By comparison, we look a few years ago when the herb Ephedra killed ten people in an entire year, everybody was in uproar and they pulled it from the market and make it illegal. But here we have a viable class of medication causing over 30 thousand deaths a year and nobody’s saying anything, it’s swept under the rug. It’s a major problem. Not even to mention the addictive aspect of those medications but they kill a lot of people. They’re dangerous.

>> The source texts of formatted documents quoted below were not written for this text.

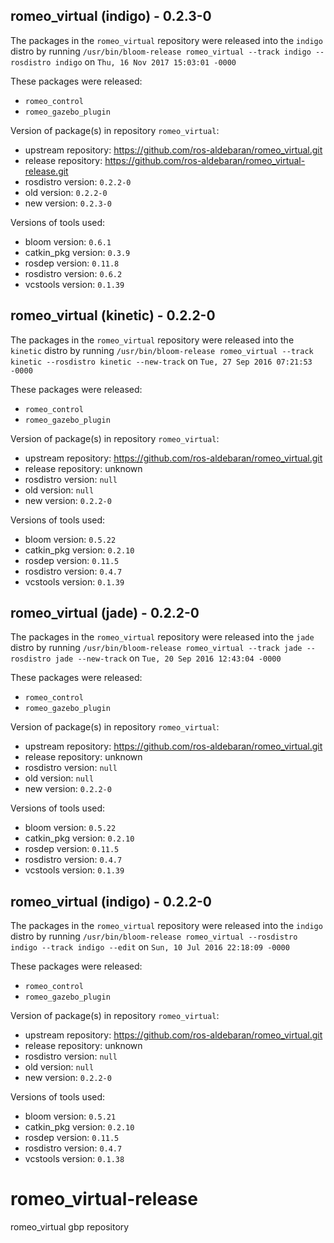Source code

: ## romeo_virtual (indigo) - 0.2.3-0

The packages in the `romeo_virtual` repository were released into the `indigo` distro by running `/usr/bin/bloom-release romeo_virtual --track indigo --rosdistro indigo` on `Thu, 16 Nov 2017 15:03:01 -0000`

These packages were released:
- `romeo_control`
- `romeo_gazebo_plugin`

Version of package(s) in repository `romeo_virtual`:

- upstream repository: https://github.com/ros-aldebaran/romeo_virtual.git
- release repository: https://github.com/ros-aldebaran/romeo_virtual-release.git
- rosdistro version: `0.2.2-0`
- old version: `0.2.2-0`
- new version: `0.2.3-0`

Versions of tools used:

- bloom version: `0.6.1`
- catkin_pkg version: `0.3.9`
- rosdep version: `0.11.8`
- rosdistro version: `0.6.2`
- vcstools version: `0.1.39`


## romeo_virtual (kinetic) - 0.2.2-0

The packages in the `romeo_virtual` repository were released into the `kinetic` distro by running `/usr/bin/bloom-release romeo_virtual --track kinetic --rosdistro kinetic --new-track` on `Tue, 27 Sep 2016 07:21:53 -0000`

These packages were released:
- `romeo_control`
- `romeo_gazebo_plugin`

Version of package(s) in repository `romeo_virtual`:

- upstream repository: https://github.com/ros-aldebaran/romeo_virtual.git
- release repository: unknown
- rosdistro version: `null`
- old version: `null`
- new version: `0.2.2-0`

Versions of tools used:

- bloom version: `0.5.22`
- catkin_pkg version: `0.2.10`
- rosdep version: `0.11.5`
- rosdistro version: `0.4.7`
- vcstools version: `0.1.39`


## romeo_virtual (jade) - 0.2.2-0

The packages in the `romeo_virtual` repository were released into the `jade` distro by running `/usr/bin/bloom-release romeo_virtual --track jade --rosdistro jade --new-track` on `Tue, 20 Sep 2016 12:43:04 -0000`

These packages were released:
- `romeo_control`
- `romeo_gazebo_plugin`

Version of package(s) in repository `romeo_virtual`:

- upstream repository: https://github.com/ros-aldebaran/romeo_virtual.git
- release repository: unknown
- rosdistro version: `null`
- old version: `null`
- new version: `0.2.2-0`

Versions of tools used:

- bloom version: `0.5.22`
- catkin_pkg version: `0.2.10`
- rosdep version: `0.11.5`
- rosdistro version: `0.4.7`
- vcstools version: `0.1.39`


## romeo_virtual (indigo) - 0.2.2-0

The packages in the `romeo_virtual` repository were released into the `indigo` distro by running `/usr/bin/bloom-release romeo_virtual --rosdistro indigo --track indigo --edit` on `Sun, 10 Jul 2016 22:18:09 -0000`

These packages were released:
- `romeo_control`
- `romeo_gazebo_plugin`

Version of package(s) in repository `romeo_virtual`:

- upstream repository: https://github.com/ros-aldebaran/romeo_virtual.git
- release repository: unknown
- rosdistro version: `null`
- old version: `null`
- new version: `0.2.2-0`

Versions of tools used:

- bloom version: `0.5.21`
- catkin_pkg version: `0.2.10`
- rosdep version: `0.11.5`
- rosdistro version: `0.4.7`
- vcstools version: `0.1.38`


# romeo_virtual-release
romeo_virtual gbp repository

It’s true. I want to get back to the opioids. But to talk about NSAIDs first. If you go into any drug store, like a CVS or Rite Aid, the isle with NSAIDs is probably the biggest isle in the store. We have, in a way, trained people to take those medications, off label, and that they are “safe”.

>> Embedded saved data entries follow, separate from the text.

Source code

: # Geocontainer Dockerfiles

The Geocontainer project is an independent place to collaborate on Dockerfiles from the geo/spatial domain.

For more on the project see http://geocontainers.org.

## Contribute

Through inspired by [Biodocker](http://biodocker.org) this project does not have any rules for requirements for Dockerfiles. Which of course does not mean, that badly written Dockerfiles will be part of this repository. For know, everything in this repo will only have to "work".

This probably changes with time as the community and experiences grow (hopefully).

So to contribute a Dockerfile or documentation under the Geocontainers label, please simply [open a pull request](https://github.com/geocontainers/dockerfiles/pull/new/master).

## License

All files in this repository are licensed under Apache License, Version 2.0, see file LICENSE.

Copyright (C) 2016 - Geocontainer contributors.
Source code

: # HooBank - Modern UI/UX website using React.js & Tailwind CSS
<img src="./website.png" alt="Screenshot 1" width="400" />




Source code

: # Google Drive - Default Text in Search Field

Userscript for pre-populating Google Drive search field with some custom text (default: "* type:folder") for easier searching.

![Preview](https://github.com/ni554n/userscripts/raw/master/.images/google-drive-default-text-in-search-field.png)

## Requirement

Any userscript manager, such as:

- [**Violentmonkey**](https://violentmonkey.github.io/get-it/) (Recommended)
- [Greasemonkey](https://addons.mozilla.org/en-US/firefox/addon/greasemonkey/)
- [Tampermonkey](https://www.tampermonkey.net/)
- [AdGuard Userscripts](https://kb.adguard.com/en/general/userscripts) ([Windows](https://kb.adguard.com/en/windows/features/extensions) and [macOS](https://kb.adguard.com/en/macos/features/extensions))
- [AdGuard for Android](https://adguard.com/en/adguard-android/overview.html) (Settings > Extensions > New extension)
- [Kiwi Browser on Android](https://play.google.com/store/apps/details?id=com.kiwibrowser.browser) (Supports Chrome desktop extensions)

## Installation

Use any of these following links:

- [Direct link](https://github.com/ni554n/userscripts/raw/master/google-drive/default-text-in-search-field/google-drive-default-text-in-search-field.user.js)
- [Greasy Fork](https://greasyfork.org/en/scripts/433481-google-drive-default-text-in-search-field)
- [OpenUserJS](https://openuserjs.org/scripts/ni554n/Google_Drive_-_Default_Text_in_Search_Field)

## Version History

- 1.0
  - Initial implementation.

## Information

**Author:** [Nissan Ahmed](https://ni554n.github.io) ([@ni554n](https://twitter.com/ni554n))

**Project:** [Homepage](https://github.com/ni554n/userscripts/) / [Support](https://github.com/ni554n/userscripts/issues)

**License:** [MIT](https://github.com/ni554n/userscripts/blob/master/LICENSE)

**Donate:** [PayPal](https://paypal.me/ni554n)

Yeah, I mean they are “safe” to the tune that non-steroidal kills sixteen thousand, five hundred people every year, and that’s an underestimation. That’s what science shows us. That’s what research shows us at this point. How safe is it actually? People are just dropping dead. Everybody who takes an Aspirin doesn’t just fall over any die. I get that, but the reality is so many people … It’s justified that we just say, “Okay. My knee hurts. Here’s a drug.” Just take it every time you need to go exercise. Take it every time you want to go for a run. It’s a bad move because when you mask the pain you are masking the origin of the pain and you are allowing for the insidious damage that’s creating it to perpetuate. That insidious damage can lead to other very, very big problems.

Again, the problem is a person … Let’s just take a thirty year old guy who wants to ride his bike every weekend but it hurts. So he’s always popping the Advil. He’s always popping the Ibuprofen and he’s just doing all this intrinsic damage to his leg because he’s blocking the pain and then he’s using the joint. The joint is already damaged and the wear and tear makes more damage. So he’s just creating a bigger and bigger problem that, ultimately is usually going to lead to a surgical procedure and we still haven’t fixed the origin of the problem. All of that at great expense.

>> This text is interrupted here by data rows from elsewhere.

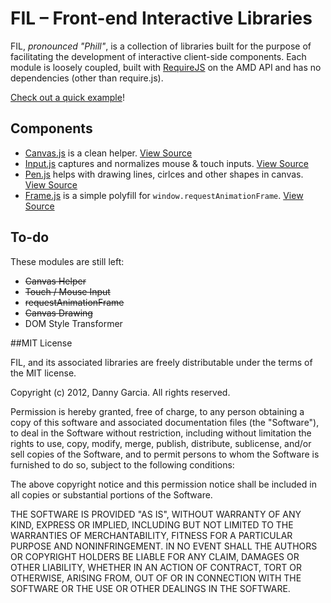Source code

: # FIL – Front-end Interactive Libraries

FIL, *pronounced "Phill"*, is a collection of libraries built for the purpose of facilitating the development of interactive client-side components. Each module is loosely coupled, built with [RequireJS](http://requirejs.org/docs/whyamd.html) on the AMD API and has no dependencies (other than require.js).

[Check out a quick example](http://dannyx0.github.com/fil/)!

## Components

* [Canvas.js](https://github.com/dannyx0/fil/wiki/Canvas.js) is a clean <canvas> helper. [View Source](https://github.com/dannyx0/fil/blob/master/src/Canvas.js)
* [Input.js](https://github.com/dannyx0/fil/wiki/Input.js) captures and normalizes mouse & touch inputs. [View Source](https://github.com/dannyx0/fil/blob/master/src/Input.js)
* [Pen.js](https://github.com/dannyx0/fil/wiki/Pen.js) helps with drawing lines, cirlces and other shapes in canvas. [View Source](https://github.com/dannyx0/fil/blob/master/src/Pen.js)
* [Frame.js](https://github.com/dannyx0/fil/wiki/Frame.js) is a simple polyfill for `window.requestAnimationFrame`. [View Source](https://github.com/dannyx0/fil/blob/master/src/Frame.js)

## To-do

These modules are still left:

 * ~~Canvas Helper~~
 * ~~Touch / Mouse Input~~
 * ~~requestAnimationFrame~~
 * ~~Canvas Drawing~~
 * DOM Style Transformer

##MIT License

FIL, and its associated libraries are freely distributable under the terms of the MIT license.

Copyright (c) 2012, Danny Garcia. All rights reserved.

Permission is hereby granted, free of charge, to any person obtaining a copy of this software and associated documentation
files (the "Software"), to deal in the Software without restriction, including without limitation the rights to use,
copy, modify, merge, publish, distribute, sublicense, and/or sell copies of the Software, and to permit persons to whom the Software is furnished to do so, subject to the following conditions:

The above copyright notice and this permission notice shall be included in all copies or substantial portions of the Software.

THE SOFTWARE IS PROVIDED "AS IS", WITHOUT WARRANTY OF ANY KIND, EXPRESS OR IMPLIED, INCLUDING BUT NOT LIMITED TO THE WARRANTIES OF MERCHANTABILITY, FITNESS FOR A PARTICULAR PURPOSE AND NONINFRINGEMENT. IN NO EVENT SHALL THE AUTHORS OR COPYRIGHT HOLDERS BE LIABLE FOR ANY CLAIM, DAMAGES OR OTHER LIABILITY, WHETHER IN AN ACTION OF CONTRACT, TORT OR OTHERWISE, ARISING FROM, OUT OF OR IN CONNECTION WITH THE SOFTWARE OR THE USE OR OTHER DEALINGS IN THE SOFTWARE.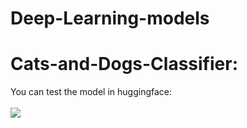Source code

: # Deep-Learning-models


# Cats-and-Dogs-Classifier:

You can test the model in huggingface:
<br>
<br>
<a href='https://huggingface.co/spaces/Baronco98/Cats-and-Dogs-Classifier'><img src='https://img.shields.io/badge/%F0%9F%A4%97%20Hugging%20Face-Demo-blue'></a>
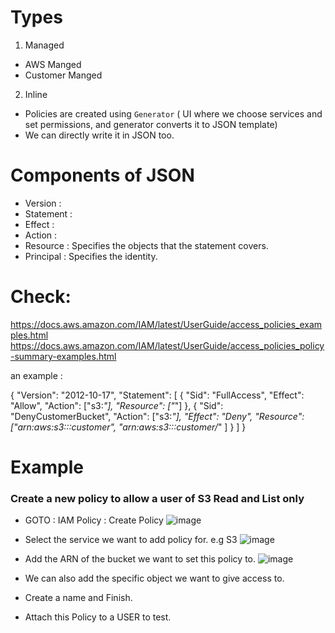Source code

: # Types
1. Managed
 - AWS Manged
 - Customer Manged

2. Inline

- Policies are created using `Generator` ( UI where we choose services and set permissions, and generator converts it to JSON template)
- We can directly write it in JSON too.

# Components of JSON
 - Version : 
 - Statement : 
 - Effect : 
 - Action :
 - Resource : Specifies the objects that the statement covers.
 - Principal : Specifies the identity.

# Check:
https://docs.aws.amazon.com/IAM/latest/UserGuide/access_policies_examples.html
https://docs.aws.amazon.com/IAM/latest/UserGuide/access_policies_policy-summary-examples.html

an example :
> 
{
"Version": "2012-10-17",
    "Statement": [
        {
            "Sid": "FullAccess",
            "Effect": "Allow",
            "Action": ["s3:*"],
            "Resource": ["*"]
        },
        {
            "Sid": "DenyCustomerBucket",
            "Action": ["s3:*"],
            "Effect": "Deny",
            "Resource": ["arn:aws:s3:::customer", "arn:aws:s3:::customer/*" ]
        }
    ]
}

# Example 
### Create a new policy to allow a user of S3 Read and List only
 - GOTO : IAM Policy : Create Policy
 ![image](https://user-images.githubusercontent.com/55656762/119302661-18a26b80-bc82-11eb-9f90-7b34efdfcdad.png)
 
 - Select the service we want to add policy for. e.g S3
  ![image](https://user-images.githubusercontent.com/55656762/119303111-d168aa80-bc82-11eb-8c40-3ebc6f418cdf.png)

 - Add the ARN of the bucket we want to set this policy to.
  ![image](https://user-images.githubusercontent.com/55656762/119303206-fd842b80-bc82-11eb-8cfc-35802eaa674d.png)
 
 - We can also add the specific object we want to give access to.
 - Create a name and Finish.
 - Attach this Policy to a USER to test.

We look at it just from a business perspective. The cost of that, just the surgery alone, depending on the kind of surgery but most surgeries you’re going to run upwards of over twenty thousand dollars. You look at the cost of that versus the cost of addressing root cause, root origin of where the pain is coming from.

Sometimes it’s just as simple as exercise patterns and movements and stretching and mobility and not being sedentary. Sometimes it goes a little bit deeper. I’ve seen chronic pain syndromes, particularly joint pains, because of a vitamin A deficiency or vitamin C deficiency or gluten sensitivity or dairy sensitivity. It’s simple to investigate if a doctor is just trained to look at it.

Awesome. I think we should just maybe give a minute or two toward the CDC statement on the opioids. What would your recommendation be to someone who goes to a physician and says, “I have back pain”, or, “I have neck pain”, or, “I have shoulder pain” and the first thing they are given is prescription for an opioid. How to we start to move people away from … The drug is what’s going to cause the pain. I think both you and I know there are many many other natural ways to cure pain.

I think, number one, if that’s the first thing that your physician is pulling out of his tool belt is an opioid you need to get a second opinion.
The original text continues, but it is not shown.